Meine sehr geehrten Damen und Herren! Schaffen wir alle diese rot-schwarzen Pfrün­de ab, dann können wir uns eine Mindestpension von 1 200 € leisten (Beifall bei der FPÖ), dann können wir uns leisten, dass die Pensionisten diese 110 € Steuergutschrift bekommen, dann können wir uns leisten, dass die Pflegegelder endlich erhöht werden! Die Ärmsten der Armen in Österreich haben es sich verdient.

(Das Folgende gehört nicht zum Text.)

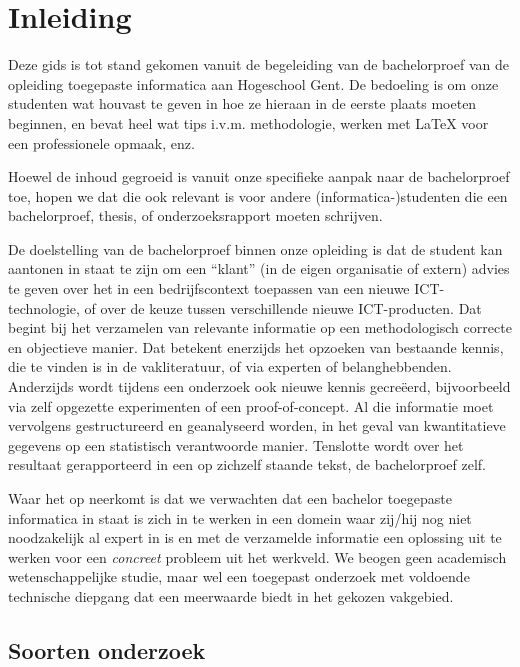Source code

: \chapter{Inleiding}
\label{ch:inleiding}

Deze gids is tot stand gekomen vanuit de begeleiding van de bachelorproef van de opleiding toegepaste informatica aan Hogeschool Gent. De bedoeling is om onze studenten wat houvast te geven in hoe ze hieraan in de eerste plaats moeten beginnen, en bevat heel wat tips i.v.m. methodologie, werken met {\LaTeX} voor een professionele opmaak, enz.

Hoewel de inhoud gegroeid is vanuit onze specifieke aanpak naar de bachelorproef toe, hopen we dat die ook relevant is voor andere (informatica-)studenten die een bachelorproef, thesis, of onderzoeksrapport moeten schrijven.

De doelstelling van de bachelorproef binnen onze opleiding is dat de student kan aantonen in staat te zijn om een ``klant'' (in de eigen organisatie of extern) advies te geven over het in een bedrijfscontext toepassen van een nieuwe ICT-technologie, of over de keuze tussen verschillende nieuwe ICT-producten. Dat begint bij het verzamelen van relevante informatie op een methodologisch correcte en objectieve manier. Dat betekent enerzijds het opzoeken van bestaande kennis, die te vinden is in de vakliteratuur, of via experten of belanghebbenden. Anderzijds wordt tijdens een onderzoek ook nieuwe kennis gecreëerd, bijvoorbeeld via zelf opgezette experimenten of een proof-of-concept. Al die informatie moet vervolgens gestructureerd en geanalyseerd worden, in het geval van kwantitatieve gegevens op een statistisch verantwoorde manier. Tenslotte wordt over het resultaat gerapporteerd in een op zichzelf staande tekst, de bachelorproef zelf.

Waar het op neerkomt is dat we verwachten dat een bachelor toegepaste informatica in staat is zich in te werken in een domein waar zij/hij nog niet noodzakelijk al expert in is en met de verzamelde informatie een oplossing uit te werken voor een \emph{concreet} probleem uit het werkveld. We beogen geen academisch wetenschappelijke studie, maar wel een toegepast onderzoek met voldoende technische diepgang dat een meerwaarde biedt in het gekozen vakgebied.

\section{Soorten onderzoek}
\label{sec:soorten-onderzoek}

Diese Regierung haben wir uns nicht verdient! (Beifall bei der FPÖ.)

10.39


Präsidentin Doris Bures: Als Nächster zu Wort gemeldet hat sich Herr Bundesminis­ter Hundstorfer. – Bitte, Herr Minister.

 


10.40.00

Bundesminister für Arbeit, Soziales und Konsumentenschutz Rudolf Hundstorfer: Frau Präsidentin! Sehr geehrte Damen und Herren! Ich möchte mich, bevor ich Herrn Abgeordnetem Neubauer ein paar Antworten gebe, mit einer Causa beschäftigen, bei der, wie ich weiß, sehr viel Emotionalität dahinter steckt, sehr viele Emotionen dabei sind. Wir alle kennen die Briefe von einem, der meint, er sei betroffen – und umgekehrt hat es sich die Republik aber auch nicht einfach gemacht.

Das Gesundheitsressort hat sich gemeinsam mit der deutschen Conterganstiftung über die letzten Jahre sehr intensiv bemüht, festzuhalten, wer unter die deutschen Bedin­gungen fällt und welche Österreicherinnen und Österreicher da betroffen sind. Ich mei­ne, wir dürfen annehmen, dass die deutsche Conterganstiftung wahrscheinlich die höchste Expertise in dieser Causa hat.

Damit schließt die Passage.